A typical Western blot workflow involves a series of steps, beginning with sample preparation. Next, gel electrophoresis and protein transfer are performed, followed by target detection with suitable antibody reagents. After washing to remove any unbound antibodies, the workflow concludes with image acquisition and analysis to provide either qualitative or quantitative data depending on the chosen method. Each of the Western blot steps must be carefully optimized to ensure accurate, reproducible results.
Western Blot Sample Preparation
Cell lysates and tissue homogenates are the most common sample types analyzed by Western blot. To prepare cell lysates, the cells are washed to remove any growth media components or cellular debris and are then incubated in an ice-cold lysis buffer matched to the target of interest. While buffers based on NP-40 or Triton X-100 are often used for preparing whole cell lysates or cytoplasmic extracts, more stringent lysis conditions (e.g., RIPA buffer) are typically required for extracting nuclear or mitochondrial proteins. Next, the lysates are cleared by centrifugation and the supernatants are analyzed. Tissue homogenates are prepared in a similar way, but the samples must first be dissociated using mechanical or enzymatic methods.

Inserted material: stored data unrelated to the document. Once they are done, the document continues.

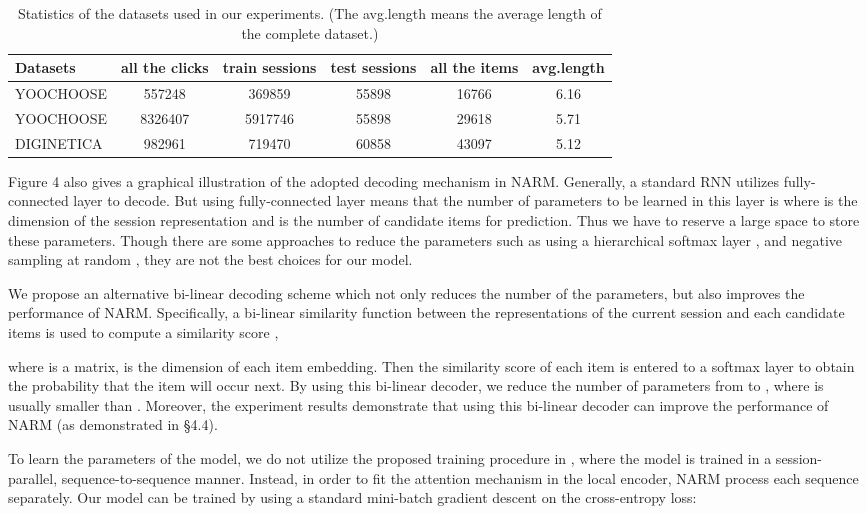 \documentclass[sigconf]{acmart}
\begin{document}
  
    \begin{table*}
        \caption{Statistics of the datasets used in our experiments. (The avg.length means the average length of the complete dataset.)}
        \label{tab:freq}
            \begin{tabular}{lccccc}
            	\toprule
            	Datasets & all the clicks & train sessions & test sessions & all the items & avg.length\\
            	\midrule
            	YOOCHOOSE  & 557248 & 369859 & 55898 & 16766 & 6.16\\
            	YOOCHOOSE  & 8326407 & 5917746 & 55898 & 29618 & 5.71\\
            	DIGINETICA & 982961 & 719470 & 60858 & 43097 & 5.12\\
            	\bottomrule
            \end{tabular}
    \end{table*}
            
Figure 4 also gives a graphical illustration of the adopted decoding mechanism in NARM. Generally, a standard RNN utilizes fully-connected layer to decode. But using fully-connected layer means that the number of parameters to be learned in this layer is  where  is the dimension of the session representation and  is the number of candidate items for prediction. Thus we have to reserve a large space to store these parameters. Though there are some approaches to reduce the parameters such as using a hierarchical softmax layer \cite{mnih2009scalable}, and negative sampling at random \cite{mikolov2013distributed}, they are not the best choices for our model.
  
We propose an alternative bi-linear decoding scheme which not only reduces the number of the parameters, but also improves the performance of NARM. Specifically, a bi-linear similarity function between the representations of the current session and each candidate items is used to compute a similarity score ,
      
where  is a  matrix,  is the dimension of each item embedding. Then the similarity score of each item is entered to a softmax layer to obtain the probability that the item will occur next. By using this bi-linear decoder, we reduce the number of parameters from  to , where  is usually smaller than . Moreover, the experiment results demonstrate that using this bi-linear decoder can improve the performance of NARM (as demonstrated in \S 4.4). 
  
To learn the parameters of the model, we do not utilize the proposed training procedure in \cite{hidasi2015session}, where the model is trained in a session-parallel, sequence-to-sequence manner. Instead, in order to fit the attention mechanism in the local encoder, NARM process each sequence  separately. Our model can be trained by using a standard mini-batch gradient descent on the cross-entropy loss:
    
\end{document}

Electrophoretic Separation of Proteins
Following sample preparation, the proteins are separated based on their size and/or charge. This is achieved by loading the samples onto a gel and applying an electrical current, which causes the proteins to migrate from the negatively charged cathode at the top of the gel toward the positively charged anode at the bottom. Almost all Western blot gels are made of polyacrylamide, which serves as a molecular sieve, hence the term polyacrylamide electrophoresis (PAGE).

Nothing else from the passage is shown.